The Company is continuing to analyze the provisions of the Tax Act to determine the impact on its fiscal 2019 effective tax rate.  For the six months ended September 30, 2018, the Company has recorded estimates for GILTI, the foreign-derived intangible income and base erosion anti-abuse tax provisions of the Tax Act, new limits on the deductibility of executive compensation, and the state tax implications of these provisions.

As of September 30, 2018, valuation allowances against deferred tax assets in certain foreign jurisdictions totaled $35.1 million and valuation allowances against certain U.S. deferred tax assets totaled $6.9 million, as it is more likely than not these assets will not be realized based upon historical financial results.  During the first quarter of fiscal 2019, the Company recorded a benefit of $2.0 million related to the reversal of a valuation allowance for deferred tax assets in a foreign jurisdiction after determining it was more likely than not the deferred tax assets would be realized in the future.  During the second quarter of fiscal 2019, the Company recorded a valuation allowance of $1.0 million on certain deferred tax assets in a foreign jurisdiction after determining it was more likely than not the deferred tax assets would not be realized.  The Company will continue to provide a valuation allowance against its net deferred tax assets in each of the applicable jurisdictions until the need for a valuation allowance is eliminated.  The need for a valuation allowance is eliminated when the Company determines it is more likely than not the deferred tax assets will be realized.

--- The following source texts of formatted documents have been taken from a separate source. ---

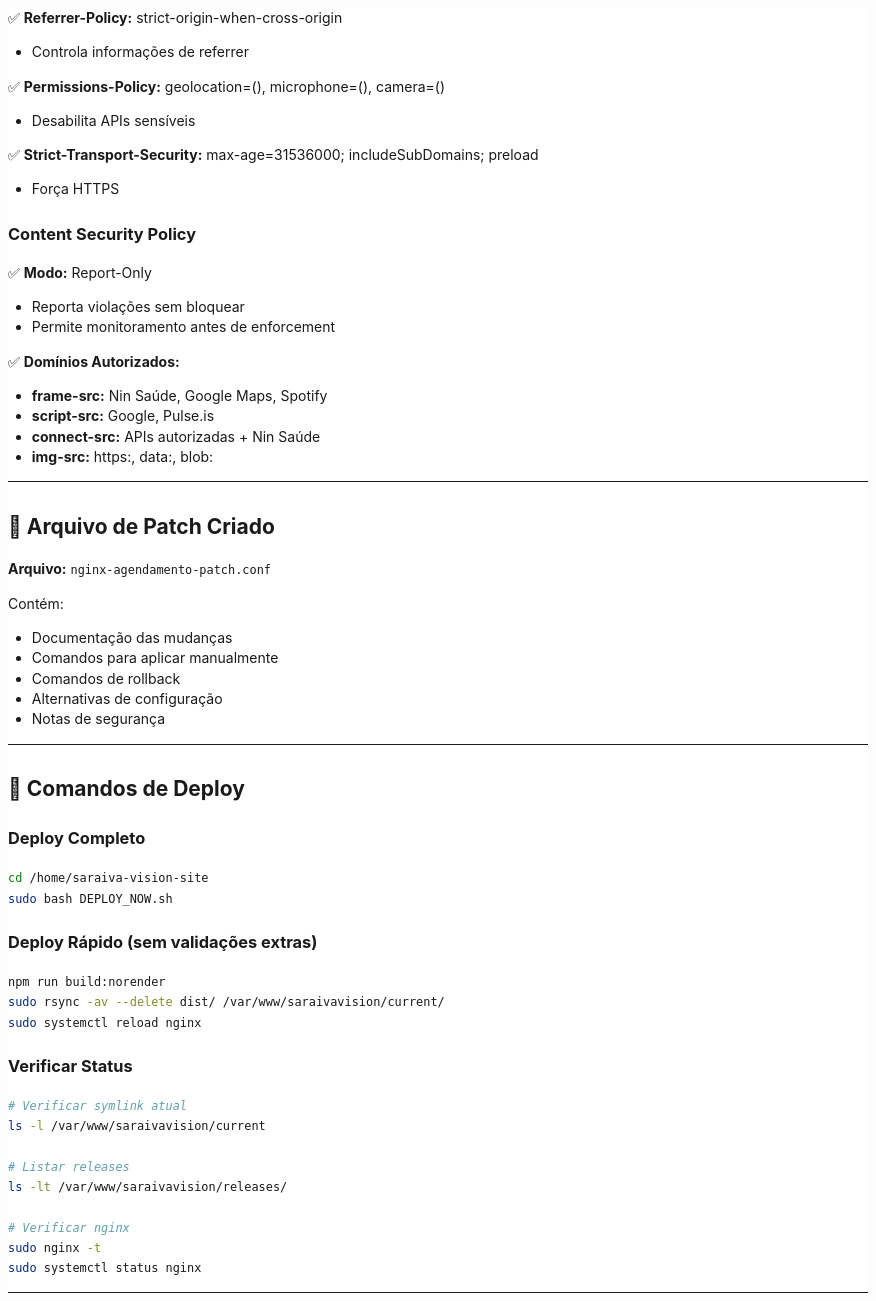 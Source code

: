 ✅ **Referrer-Policy:** strict-origin-when-cross-origin
- Controla informações de referrer

✅ **Permissions-Policy:** geolocation=(), microphone=(), camera=()
- Desabilita APIs sensíveis

✅ **Strict-Transport-Security:** max-age=31536000; includeSubDomains; preload
- Força HTTPS

### Content Security Policy

✅ **Modo:** Report-Only
- Reporta violações sem bloquear
- Permite monitoramento antes de enforcement

✅ **Domínios Autorizados:**
- **frame-src:** Nin Saúde, Google Maps, Spotify
- **script-src:** Google, Pulse.is
- **connect-src:** APIs autorizadas + Nin Saúde
- **img-src:** https:, data:, blob:

---

## 📝 Arquivo de Patch Criado

**Arquivo:** `nginx-agendamento-patch.conf`

Contém:
- Documentação das mudanças
- Comandos para aplicar manualmente
- Comandos de rollback
- Alternativas de configuração
- Notas de segurança

---

## 🚀 Comandos de Deploy

### Deploy Completo
```bash
cd /home/saraiva-vision-site
sudo bash DEPLOY_NOW.sh
```

### Deploy Rápido (sem validações extras)
```bash
npm run build:norender
sudo rsync -av --delete dist/ /var/www/saraivavision/current/
sudo systemctl reload nginx
```

### Verificar Status
```bash
# Verificar symlink atual
ls -l /var/www/saraivavision/current

# Listar releases
ls -lt /var/www/saraivavision/releases/

# Verificar nginx
sudo nginx -t
sudo systemctl status nginx
```

---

Accounting policies for interim reporting require the Company to adjust its effective tax rate each quarter to be consistent with its estimated annual effective tax rate.  Under this methodology, the Company applies its estimated annual income tax rate to its year-to-date ordinary earnings to derive its income tax provision each quarter.  The Company records the tax impacts of certain significant, unusual or infrequently occurring items in the period in which they occur.  The Company excluded the impact of its operations in certain foreign locations from the overall effective tax rate methodology and recorded them discretely based upon year-to-date results because the Company anticipates net operating losses for the full fiscal year in these jurisdictions.  The Company does not anticipate a significant change in unrecognized tax benefits during the remainder of fiscal 2019.